* **Your goal**
Return each line of the records holding the string "match".

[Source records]
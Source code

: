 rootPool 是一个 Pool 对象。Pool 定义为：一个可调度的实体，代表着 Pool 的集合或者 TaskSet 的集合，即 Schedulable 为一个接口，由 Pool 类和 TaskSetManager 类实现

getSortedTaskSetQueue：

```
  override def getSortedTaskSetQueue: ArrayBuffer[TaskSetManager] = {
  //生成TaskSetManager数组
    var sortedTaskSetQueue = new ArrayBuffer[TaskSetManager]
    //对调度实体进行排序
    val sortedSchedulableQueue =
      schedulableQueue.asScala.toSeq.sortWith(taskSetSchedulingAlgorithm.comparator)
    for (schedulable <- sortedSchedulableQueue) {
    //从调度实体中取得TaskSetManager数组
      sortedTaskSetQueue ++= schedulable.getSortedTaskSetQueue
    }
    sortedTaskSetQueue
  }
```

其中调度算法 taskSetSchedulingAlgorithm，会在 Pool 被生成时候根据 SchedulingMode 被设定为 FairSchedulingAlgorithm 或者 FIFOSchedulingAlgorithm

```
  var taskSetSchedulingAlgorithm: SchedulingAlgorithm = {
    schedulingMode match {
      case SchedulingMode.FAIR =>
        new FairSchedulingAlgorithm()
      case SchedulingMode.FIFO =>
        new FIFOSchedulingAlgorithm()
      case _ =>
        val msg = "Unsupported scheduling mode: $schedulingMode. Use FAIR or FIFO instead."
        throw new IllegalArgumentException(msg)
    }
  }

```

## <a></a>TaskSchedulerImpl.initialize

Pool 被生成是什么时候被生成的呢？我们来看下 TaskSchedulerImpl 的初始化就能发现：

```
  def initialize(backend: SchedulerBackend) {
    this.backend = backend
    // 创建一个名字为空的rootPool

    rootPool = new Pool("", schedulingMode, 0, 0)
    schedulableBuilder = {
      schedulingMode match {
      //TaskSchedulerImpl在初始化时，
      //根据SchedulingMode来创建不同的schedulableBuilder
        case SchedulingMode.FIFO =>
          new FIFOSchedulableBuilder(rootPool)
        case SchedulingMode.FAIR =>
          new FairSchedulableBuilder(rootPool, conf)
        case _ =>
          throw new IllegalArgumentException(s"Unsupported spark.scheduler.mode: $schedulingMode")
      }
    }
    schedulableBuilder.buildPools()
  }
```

* **Result of this exercise**
    schedulingMode match {
      schedulingMode match {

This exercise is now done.